Opinion of the Court

JENKINS, J.

The following findings of fact and conclusions of law filed by the trial court herein present a fair statement of the nature and result of tbis suit, and the facts proven:

“This was a suit originally instituted by the plaintiff, C. W. Post, against J. T. Robison, as land commissioner of the state of Texas, and J. E. Ketner and E. D. Duncan, and after the institution of said cause the state of Texas, under leave of the court, intervened in this case and asked for the recovery of certain lands from the plaintiff, claimed to be vacant lands and held by the plaintiff, as set out in the state’s plea of intervention filed herein, and for the rental value of said land. And upon the trial of said cause plaintiff in open court dismissed his cause of action as to the defendants J. T. Robison, J. E. Ketner, and E. D. Duncan, and the said defendants Ketner and Duncan, in open court, dismiss their cross-action, filed herein against the plaintiff, leaving the only issue to be tried by the court upon the plea of intervention of the state of Texas against the plaintiff, C. W. Post.

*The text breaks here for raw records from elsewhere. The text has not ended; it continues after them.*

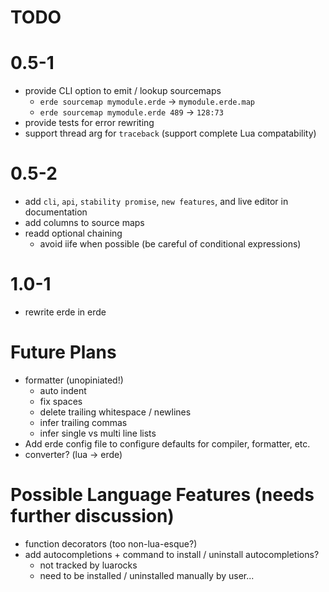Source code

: # TODO

# 0.5-1

- provide CLI option to emit / lookup sourcemaps
  - `erde sourcemap mymodule.erde` -> `mymodule.erde.map`
  - `erde sourcemap mymodule.erde 489` -> `128:73`
- provide tests for error rewriting
- support thread arg for `traceback` (support complete Lua compatability)

# 0.5-2
- add `cli`, `api`, `stability promise`, `new features`, and live editor in documentation
- add columns to source maps
- readd optional chaining
  - avoid iife when possible (be careful of conditional expressions)

# 1.0-1

- rewrite erde in erde

# Future Plans

- formatter (unopiniated!)
  - auto indent
  - fix spaces
  - delete trailing whitespace / newlines
  - infer trailing commas
  - infer single vs multi line lists
- Add erde config file to configure defaults for compiler, formatter, etc.
- converter? (lua -> erde)

# Possible Language Features (needs further discussion)
- function decorators (too non-lua-esque?)
- add autocompletions + command to install / uninstall autocompletions?
  - not tracked by luarocks
  - need to be installed / uninstalled manually by user...

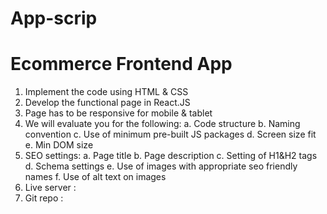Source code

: # App-scrip
# Ecommerce Frontend App

1. Implement the code using HTML & CSS
2. Develop the functional page in React.JS 
3. Page has to be responsive for mobile & tablet
4. We will evaluate you for the following:
    a. Code structure
    b. Naming convention
    c. Use of minimum pre-built JS packages
    d. Screen size fit
    e. Min DOM size
5. SEO settings:
    a. Page title
    b. Page description
    c. Setting of H1&H2 tags
    d. Schema settings
    e. Use of images with appropriate seo friendly names
    f. Use of alt text on images
6. Live server : 
7. Git repo : 
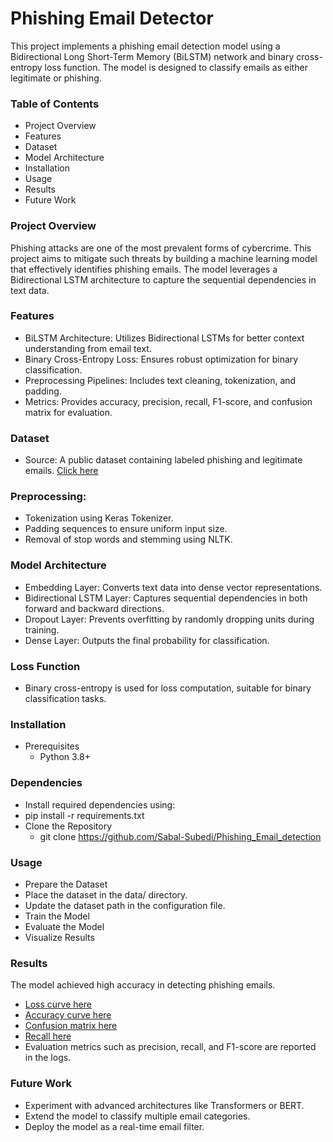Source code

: # Phishing Email Detector

This project implements a phishing email detection model using a Bidirectional Long Short-Term Memory (BiLSTM) network and binary cross-entropy loss function. The model is designed to classify emails as either legitimate or phishing.

### Table of Contents

- Project Overview
- Features
- Dataset
- Model Architecture
- Installation
- Usage
- Results
- Future Work

### Project Overview
Phishing attacks are one of the most prevalent forms of cybercrime. This project aims to mitigate such threats by building a machine learning model that effectively identifies phishing emails. The model leverages a Bidirectional LSTM architecture to capture the sequential dependencies in text data.

### Features
- BiLSTM Architecture: Utilizes Bidirectional LSTMs for better context understanding from email text.
- Binary Cross-Entropy Loss: Ensures robust optimization for binary classification.
- Preprocessing Pipelines: Includes text cleaning, tokenization, and padding.
- Metrics: Provides accuracy, precision, recall, F1-score, and confusion matrix for evaluation.

### Dataset
- Source: A public dataset containing labeled phishing and legitimate emails. [Click here](https://github.com/Sabal-Subedi/Phishing_Email_detection/tree/main/images/data.png?raw=true)

### Preprocessing:
- Tokenization using Keras Tokenizer.
- Padding sequences to ensure uniform input size.
- Removal of stop words and stemming using NLTK.

### Model Architecture
- Embedding Layer: Converts text data into dense vector representations.
- Bidirectional LSTM Layer: Captures sequential dependencies in both forward and backward directions.
- Dropout Layer: Prevents overfitting by randomly dropping units during training.
- Dense Layer: Outputs the final probability for classification.

### Loss Function
- Binary cross-entropy is used for loss computation, suitable for binary classification tasks.

### Installation
- Prerequisites
  - Python 3.8+

### Dependencies
- Install required dependencies using:
- pip install -r requirements.txt
- Clone the Repository
  - git clone https://github.com/Sabal-Subedi/Phishing_Email_detection

### Usage
- Prepare the Dataset
- Place the dataset in the data/ directory.
- Update the dataset path in the configuration file.
- Train the Model
- Evaluate the Model
- Visualize Results

### Results
The model achieved high accuracy in detecting phishing emails.

- [Loss curve here](https://github.com/Sabal-Subedi/Phishing_Email_detection/tree/main/images/loss.png?raw=true)
- [Accuracy curve here](https://github.com/Sabal-Subedi/Phishing_Email_detection/tree/main/images/accuracy.png?raw=true)
- [Confusion matrix here](https://github.com/Sabal-Subedi/Phishing_Email_detection/tree/main/images/confuse.png?raw=true)
- [Recall here](https://github.com/Sabal-Subedi/Phishing_Email_detection/tree/main/images/recall.png?raw=true)
- Evaluation metrics such as precision, recall, and F1-score are reported in the logs.

### Future Work
- Experiment with advanced architectures like Transformers or BERT.
- Extend the model to classify multiple email categories.
- Deploy the model as a real-time email filter.
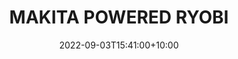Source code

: ---
date: 2022-09-03T15:41:00+10:00
description: A hybrid Ryobi and Makita gluegun by @imisaac
draft: false
icon: 2022-09-03-makita-powered-ryobi.png
language: en
title: MAKITA POWERED RYOBI
link: https://www.instagram.com/p/CiBptndPMuA/

---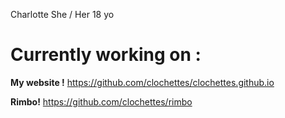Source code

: Charlotte 
She / Her 
18 yo

# Currently working on :
**My website !**
https://github.com/clochettes/clochettes.github.io

**Rimbo!**
https://github.com/clochettes/rimbo
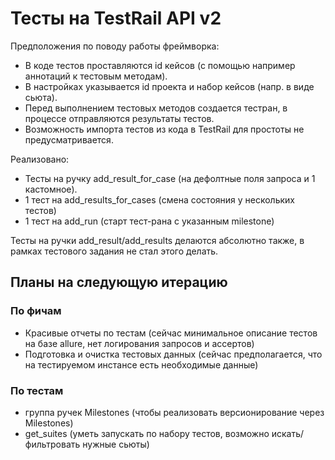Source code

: # Тесты на TestRail API v2

Предположения по поводу работы фреймворка:
 - В коде тестов проставляются id кейсов (с помощью например аннотаций к тестовым методам).
 - В настройках указывается id проекта и набор кейсов (напр. в виде сьюта).
 - Перед выполнением тестовых методов создается тестран, в процессе отправляются результаты тестов.
 - Возможность импорта тестов из кода в TestRail для простоты не предусматривается.

Реализовано:
 - Тесты на ручку add_result_for_case (на дефолтные поля запроса и 1 кастомное). 
 - 1 тест на add_results_for_cases (смена состояния у нескольких тестов)
 - 1 тест на add_run (старт тест-рана с указанным milestone)
 
Тесты на ручки add_result/add_results делаются абсолютно также, в рамках тестового задания не стал этого делать.

## Планы на следующую итерацию
### По фичам
 - Красивые отчеты по тестам (сейчас минимальное описание тестов на базе allure, нет логирования запросов и ассертов)
 - Подготовка и очистка тестовых данных (сейчас предполагается, что на тестируемом инстансе есть необходимые данные)
 
### По тестам
- группа ручек Milestones (чтобы реализовать версионирование через Milestones)
- get_suites (уметь запускать по набору тестов, возможно искать/фильтровать нужные сьюты)
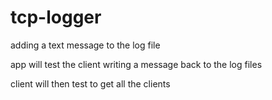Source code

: # tcp-logger

adding a text message to the log file

app will test the client writing a message back to the log files

client will then test to get all the clients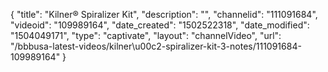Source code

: {
    "title": "Kilner&reg; Spiralizer Kit",
    "description": "",
    "channelid": "111091684",
    "videoid": "109989164",
    "date_created": "1502522318",
    "date_modified": "1504049171",
    "type": "captivate",
    "layout": "channelVideo",
    "url": "\/bbbusa-latest-videos\/kilner\u00c2-spiralizer-kit-3-notes\/111091684-109989164"
}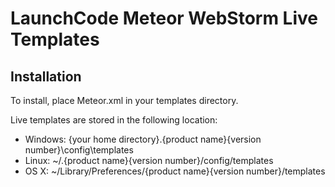 # LaunchCode Meteor WebStorm Live Templates

## Installation
To install, place Meteor.xml in your templates directory.

Live templates are stored in the following location:

* Windows: {your home directory}\.{product name}{version number}\config\templates
* Linux: ~/.{product name}{version number}/config/templates
* OS X: ~/Library/Preferences/{product name}{version number}/templates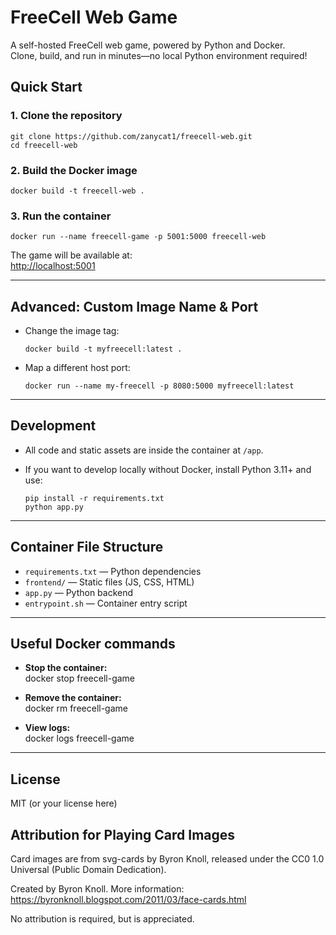 # FreeCell Web Game

A self-hosted FreeCell web game, powered by Python and Docker.  
Clone, build, and run in minutes—no local Python environment required!

## Quick Start

### 1. Clone the repository

    git clone https://github.com/zanycat1/freecell-web.git
    cd freecell-web

### 2. Build the Docker image

    docker build -t freecell-web .

### 3. Run the container

    docker run --name freecell-game -p 5001:5000 freecell-web

The game will be available at:  
[http://localhost:5001](http://localhost:5001)

---

## Advanced: Custom Image Name & Port

- Change the image tag:

      docker build -t myfreecell:latest .

- Map a different host port:

      docker run --name my-freecell -p 8080:5000 myfreecell:latest

---

## Development

- All code and static assets are inside the container at `/app`.
- If you want to develop locally without Docker, install Python 3.11+ and use:

      pip install -r requirements.txt
      python app.py

---

## Container File Structure

- `requirements.txt` — Python dependencies
- `frontend/` — Static files (JS, CSS, HTML)
- `app.py` — Python backend
- `entrypoint.sh` — Container entry script

---

## Useful Docker commands

- **Stop the container:**  
      docker stop freecell-game

- **Remove the container:**  
      docker rm freecell-game

- **View logs:**  
      docker logs freecell-game

---

## License

MIT (or your license here)


## Attribution for Playing Card Images

Card images are from svg-cards by Byron Knoll,
released under the CC0 1.0 Universal (Public Domain Dedication).

Created by Byron Knoll.
More information: https://byronknoll.blogspot.com/2011/03/face-cards.html

No attribution is required, but is appreciated.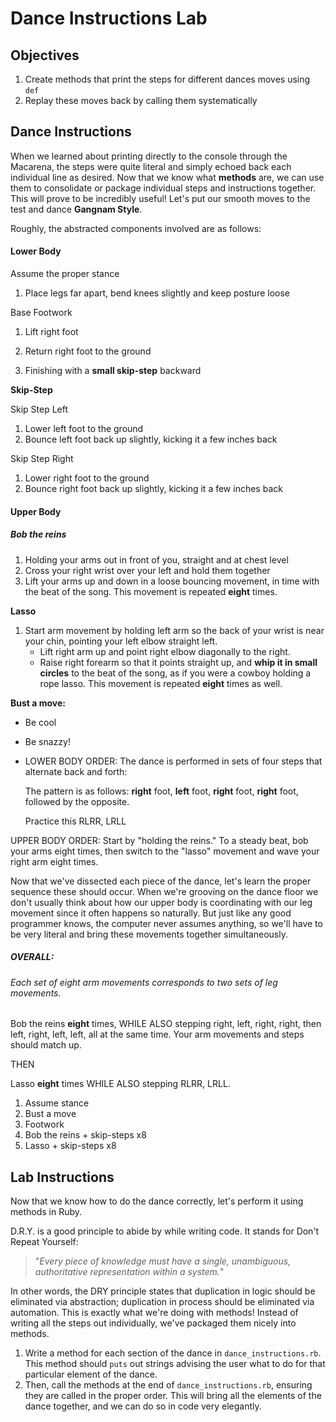 # Dance Instructions Lab

## Objectives

1. Create methods that print the steps for different dances moves using `def`
2. Replay these moves back by calling them systematically

## Dance Instructions

When we learned about printing directly to the console through the Macarena, the steps were quite literal and simply echoed back each individual line as desired. Now that we know what **methods** are,  we can use them to consolidate or package individual steps and instructions together. This will prove to be incredibly useful! Let's put our smooth moves to the test and dance **Gangnam Style**.



<GIF>



Roughly, the abstracted components involved are as follows:

#### Lower Body

Assume the proper stance

1. Place legs far apart, bend knees slightly and keep posture loose

Base Footwork

1. Lift right foot

2. Return right foot to the ground

3. Finishing with a **small skip-step** backward

   

**Skip-Step**

Skip Step Left

1. Lower left foot to the ground
2. Bounce left foot back up slightly, kicking it a few inches back

Skip Step Right

1. Lower right foot to the ground
2. Bounce right foot back up slightly, kicking it a few inches back



#### Upper Body

##### Bob the reins

1. Holding your arms out in front of you, straight and at chest level
2. Cross your right wrist over your left and hold them together
3. Lift your arms up and down in a loose bouncing movement, in time with the beat of the song. This movement is repeated **eight** times.

**Lasso**

1. Start arm movement by holding left arm so the back of your wrist is near your chin, pointing your left elbow straight left.
   - Lift right arm up and point right elbow diagonally to the right.
   - Raise right forearm so that it points straight up, and **whip it in small circles** to the beat of the song, as if you were a cowboy holding a rope lasso. This movement is repeated **eight** times as well.

**Bust a move:**

- Be cool
- Be snazzy!







- LOWER BODY ORDER: The dance is performed in sets of four steps that alternate back and forth:

  The pattern is as follows: **right** foot, **left** foot, **right** foot, **right** foot, followed by the opposite.

  Practice this RLRR, LRLL



UPPER BODY ORDER: Start by "holding the reins." To a steady beat, bob your arms eight times, then switch to the "lasso" movement and wave your right arm eight times.



Now that we've dissected each piece of the dance, let's learn the proper sequence these should occur. When we're grooving on the dance floor we don't usually think about how our upper body is coordinating with our leg movement since it often happens so naturally. But just like any good programmer knows, the computer never assumes anything, so we'll have to be very literal and bring these movements together simultaneously.

##### **OVERALL**: 

###### Each set of eight arm movements corresponds to two sets of leg movements. 

Bob the reins **eight** times, WHILE ALSO stepping right, left, right, right, then left, right, left, left, all at the same time. Your arm movements and steps should match up.

THEN

Lasso **eight** times WHILE ALSO stepping RLRR, LRLL.



1. Assume stance
2. Bust a move
3. Footwork
4. Bob the reins + skip-steps x8
5. Lasso + skip-steps x8



## Lab Instructions

Now that we know how to do the dance correctly, let's perform it using methods in Ruby.

D.R.Y. is a good principle to abide by while writing code. It stands for Don't Repeat Yourself:

> "*Every piece of knowledge must have a single, unambiguous, authoritative representation within a system.*"

In other words, the DRY principle states that duplication in logic should be eliminated via abstraction; duplication in process should be eliminated via automation. This is exactly what we're doing with methods! Instead of writing all the steps out individually, we've packaged them nicely into methods.



1. Write a method for each section of the dance in `dance_instructions.rb`. This method should `puts` out strings advising the user what to do for that particular element of the dance. 
2. Then, call the methods at the end of `dance_instructions.rb`, ensuring they are called in the proper order. This will bring all the elements of the dance together, and we can do so in code very elegantly.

Upon the trial of said issue, I rendered a judgment in favor of the plaintiff upon the state of Texas’ cross-action.
“The state of Texas, through its Attorney General, has requested that I prepare and file the findings of fact and conclusions of law on which the judgment was predicated. I accordingly hereby state said findings of fact and conclusions of law as follows:
“Findings of Fact.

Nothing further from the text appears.